The Decade Dance Club
30 people have made or been featured on songs that charted in the years 2007 and 2017. They are: 1) Daddy Yankee (”Impacto,” “Shaky Shaky”) 2) Dierks Bentley (”Free & Easy,” “Black”) 3) Luke Bryan (”All My Friends Say,” “Fast”) 4) Gucci Mane (”Freaky Gurl,” “Make Love”) 5) Jason Aldean (”Johnny Cash,” “Any Ol’ Barstool”) 6) Lil Wayne (”Sweetest Girl” (feat), “Running Back” (feat)) 7) Missy Elliott (”Let it Go” (feat), “I’m Better”) 8) Maroon 5 (”Makes Me Wonder,” “Cold”) 9) Nick Jonas (”Year 3000″ (w/jobros), “Bom Bidi Bom”) 10) DJ Khaled (”We Takin Over,” “Shining”) 11) Beyonce (”Get Me Bodied,” “Shining”) 12) Jay-Z (”Blue Magic,” “Shining”) 13) Linkin Park (”What I’ve Done,” “Heavy”) 14) Rihanna (”Umbrella,” “Selfish” (feat)) 15) Josh Turner (”Me & God,” “Hometown Girl”) 16) Rick Ross (“We Takin Over” (feat), “Trap Trap Trap”) 17) Faith Hill (”I Need You,” “Speak to a Girl”) 18) Tim McGraw (”I Need You,” “Speak to a Girl”) 19) Miranda Lambert (”Famous in a Small Town,” “Tin Man”) 20) Enrique Iglesias (”Dimelo,” “Subeme la Radio”) 21) Flo Rida (”Low,” “Cake”) 22) Kenny Chesney (”Beer in Mexico,” “Bar at the End of the World”) 23) Paramore (”Misery Business,” “Hard Times”) 24) Miley Cyrus (”Nobody’s Perfect,” “Malibu”) 25) Blake Shelton (”Don’t Make Me,” “Every Time I Hear That Song”) 26) Shakira (”Beautiful Liar,” “Me Enamore”) 27) Rascal Flatts (”Stand,” “Yours if You Want It”) 28) Trey Songz (”Can’t Help But Wait,” “Nobody Else But You”) 29) Billy Currington (”Good Directions,” “Do I Make You Wanna”) 30) Wisin (”Sexi Movimento,” “Escapate Conmigo”)
Shout out to Wisin for making the list, too!

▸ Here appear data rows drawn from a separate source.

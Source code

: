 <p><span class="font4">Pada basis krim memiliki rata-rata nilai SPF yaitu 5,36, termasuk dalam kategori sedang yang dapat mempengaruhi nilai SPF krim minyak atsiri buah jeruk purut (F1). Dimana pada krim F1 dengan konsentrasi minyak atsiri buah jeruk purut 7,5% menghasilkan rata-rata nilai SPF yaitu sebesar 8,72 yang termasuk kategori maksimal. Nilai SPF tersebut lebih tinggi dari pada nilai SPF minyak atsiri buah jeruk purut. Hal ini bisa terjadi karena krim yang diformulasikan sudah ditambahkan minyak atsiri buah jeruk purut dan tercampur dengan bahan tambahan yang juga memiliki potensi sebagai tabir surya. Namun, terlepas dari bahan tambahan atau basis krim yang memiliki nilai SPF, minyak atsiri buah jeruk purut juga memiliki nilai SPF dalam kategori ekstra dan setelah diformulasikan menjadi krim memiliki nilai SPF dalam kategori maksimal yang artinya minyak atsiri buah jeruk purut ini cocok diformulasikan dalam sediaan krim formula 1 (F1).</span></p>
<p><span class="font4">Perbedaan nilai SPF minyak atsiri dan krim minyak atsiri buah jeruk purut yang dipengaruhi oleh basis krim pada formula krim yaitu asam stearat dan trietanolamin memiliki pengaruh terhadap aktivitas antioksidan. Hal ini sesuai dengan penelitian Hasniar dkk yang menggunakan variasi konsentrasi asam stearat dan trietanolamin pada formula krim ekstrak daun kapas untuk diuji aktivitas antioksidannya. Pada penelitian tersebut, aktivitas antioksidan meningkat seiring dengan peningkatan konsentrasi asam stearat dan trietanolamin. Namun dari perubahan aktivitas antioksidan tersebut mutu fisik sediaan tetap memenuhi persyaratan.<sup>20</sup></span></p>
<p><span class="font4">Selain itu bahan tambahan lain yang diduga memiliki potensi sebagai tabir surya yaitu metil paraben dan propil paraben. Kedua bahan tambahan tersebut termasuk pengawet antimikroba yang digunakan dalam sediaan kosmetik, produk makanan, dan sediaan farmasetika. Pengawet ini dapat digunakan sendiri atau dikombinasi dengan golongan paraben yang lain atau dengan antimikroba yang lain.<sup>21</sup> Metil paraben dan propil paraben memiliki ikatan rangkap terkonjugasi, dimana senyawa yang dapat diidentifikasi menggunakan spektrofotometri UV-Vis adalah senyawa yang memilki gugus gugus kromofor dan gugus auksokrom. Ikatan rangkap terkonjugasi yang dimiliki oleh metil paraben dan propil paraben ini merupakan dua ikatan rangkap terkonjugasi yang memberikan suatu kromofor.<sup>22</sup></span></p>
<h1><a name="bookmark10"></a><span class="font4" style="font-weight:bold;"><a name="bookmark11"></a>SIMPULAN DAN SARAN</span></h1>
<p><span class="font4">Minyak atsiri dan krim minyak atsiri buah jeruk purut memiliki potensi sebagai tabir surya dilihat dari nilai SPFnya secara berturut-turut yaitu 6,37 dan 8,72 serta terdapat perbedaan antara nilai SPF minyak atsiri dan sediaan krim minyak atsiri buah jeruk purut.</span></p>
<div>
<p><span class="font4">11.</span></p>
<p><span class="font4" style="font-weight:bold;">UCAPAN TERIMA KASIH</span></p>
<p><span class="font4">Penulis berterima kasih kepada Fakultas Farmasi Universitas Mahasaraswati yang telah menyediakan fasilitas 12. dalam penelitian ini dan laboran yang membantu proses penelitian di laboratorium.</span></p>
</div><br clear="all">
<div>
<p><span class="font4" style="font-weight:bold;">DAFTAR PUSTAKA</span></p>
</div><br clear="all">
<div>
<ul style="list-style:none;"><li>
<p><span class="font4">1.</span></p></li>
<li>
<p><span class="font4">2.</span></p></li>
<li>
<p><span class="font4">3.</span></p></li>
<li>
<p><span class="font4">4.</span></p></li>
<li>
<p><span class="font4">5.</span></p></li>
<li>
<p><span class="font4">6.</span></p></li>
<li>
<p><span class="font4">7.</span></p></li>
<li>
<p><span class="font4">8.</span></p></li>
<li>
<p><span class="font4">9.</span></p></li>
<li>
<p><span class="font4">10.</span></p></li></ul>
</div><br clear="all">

So that’s 30, out of hundreds, who have had a career on the pop charts that spanned a decade. Specifically, the last ten years, there’s a few folks who’ve charted in 2017 that didn’t chart in 2007 despite being things back then, such as Darius Rucker, Eminem, John Legend, Mariah Carey, and Pharrell Williams. There’s also some folks who hit in 2008 that have hit in 2017, your Katy Perries and Ladies Antebellum, that cannot make this list because, hey, it’s kind of a dumb list. But music is dumb, and this list should illustrate how hard it is to last in the music business (unless you’re a dude who makes country music), which is why it’s vitally important we spend hours and hours dissecting Lil’ Yachty lyrics.